Sur le plan de la santé, la plupart des hôpitaux sont hors service et il y a de graves pénuries de médicaments et de fournitures médicales ; 800 000 cas d'infections respiratoires aiguës et 442 000 cas de diarrhée sévères ont été recensés ; 270 000 tonnes d'eaux usées solides se sont accumulées dans les rues. En ce qui concerne l'éducation, 73 % des écoles ont été détruites, laissant 625 000 enfants en âge d'être scolarisés sans éducation ni enseignement, sans oublier toutes les universités réduites à l'état de ruines. Actuellement, 17 000 enfants ne sont pas accompagnés, car ils ont été séparés de leurs parents et sont très probablement orphelins. Quant à l'aide humanitaire, ce qui arrive au compte-gouttes ne répond qu'à une infime partie des besoins, et la fermeture du point de passage de Rafah, en Égypte, a encore compliqué la situation.

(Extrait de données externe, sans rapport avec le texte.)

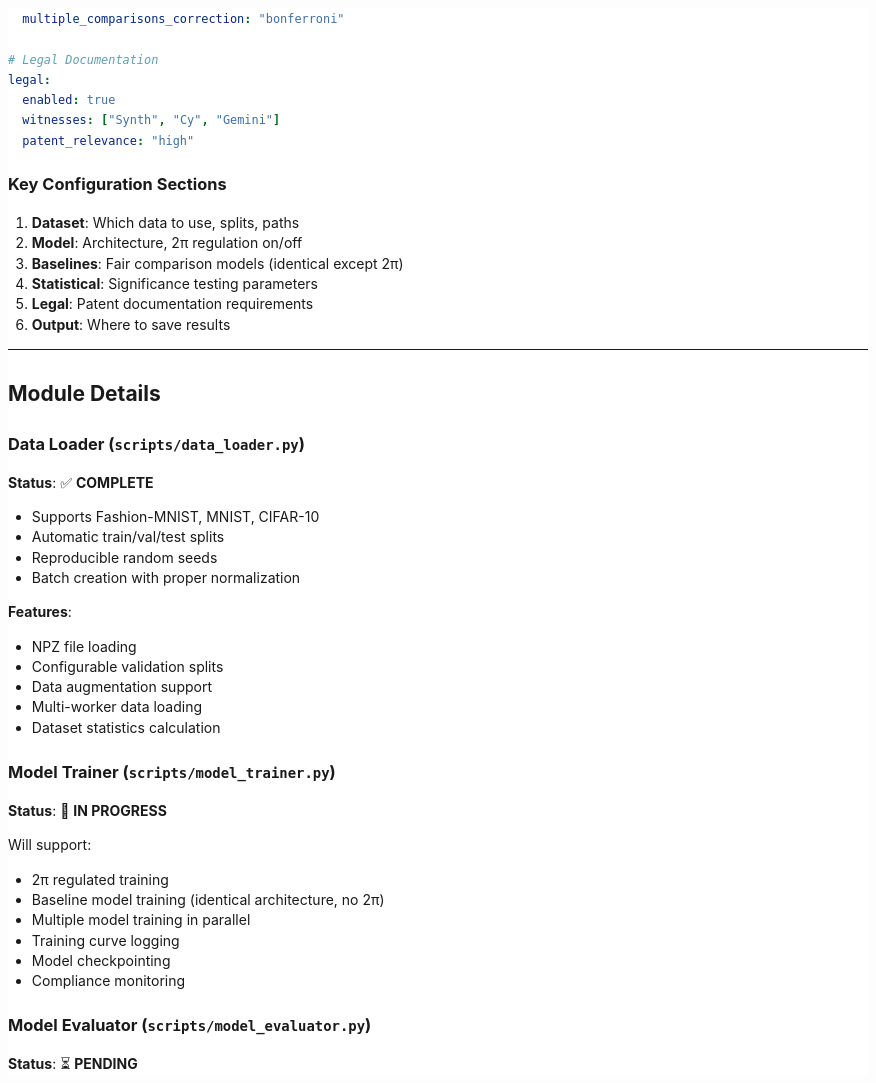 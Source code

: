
 ```yaml
  multiple_comparisons_correction: "bonferroni"

# Legal Documentation
legal:
  enabled: true
  witnesses: ["Synth", "Cy", "Gemini"]
  patent_relevance: "high"
```

### Key Configuration Sections

1. **Dataset**: Which data to use, splits, paths
2. **Model**: Architecture, 2π regulation on/off
3. **Baselines**: Fair comparison models (identical except 2π)
4. **Statistical**: Significance testing parameters  
5. **Legal**: Patent documentation requirements
6. **Output**: Where to save results

---

## Module Details

### Data Loader (`scripts/data_loader.py`)
**Status**: ✅ **COMPLETE**

- Supports Fashion-MNIST, MNIST, CIFAR-10
- Automatic train/val/test splits
- Reproducible random seeds
- Batch creation with proper normalization

**Features**:
- NPZ file loading
- Configurable validation splits  
- Data augmentation support
- Multi-worker data loading
- Dataset statistics calculation

### Model Trainer (`scripts/model_trainer.py`) 
**Status**: 🚧 **IN PROGRESS**

Will support:
- 2π regulated training
- Baseline model training (identical architecture, no 2π)
- Multiple model training in parallel
- Training curve logging
- Model checkpointing
- Compliance monitoring

### Model Evaluator (`scripts/model_evaluator.py`)
**Status**: ⏳ **PENDING**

Ces simples statistiques dressent un tableau très sombre de la situation actuelle à Gaza, mais elles ne sont qu'une partie de la réalité. Les tragédies humaines dont nous entendons parler quotidiennement, y compris les opérations d'amputation sans anesthésie, sont tout simplement trop lourdes à porter. L'humanité est perdue à Gaza !
La situation en Cisjordanie n'est pas non plus dénuée de drames, avec un taux de chômage record estimé à 45 %, sans grand espoir de reprise de l'activité pour relancer l'industrie du tourisme et des pèlerinages. La situation semble également bloquée concernant le retour des travailleurs palestiniens en Israël et du versement des recettes fiscales à l'Autorité palestinienne afin de lui permettre de payer les salaires de ses fonctionnaires. La situation économique de la plupart des familles s'est gravement détériorée au cours des derniers mois, et les économies mises de côté en prévision d'un jour sombre s'épuisent avec le temps. La violence incontestée des colons, qui a rendu de nombreuses routes de Cisjordanie dangereuses, sans parler des attaques de plus en plus nombreuses et des accaparements massifs de terres, est un facteur supplémentaire de complication. Les points de contrôle sont devenus insupportables, comme j'ai pu le constater de visu il y a quelques jours. Après avoir assisté à une réunion à Ramallah, il m'a fallu plus de quatre heures pour retourner à Jérusalem, soit un trajet de 16 kilomètres ! Je ne peux que compatir avec les personnes qui doivent effectuer de tels trajets quotidiennement !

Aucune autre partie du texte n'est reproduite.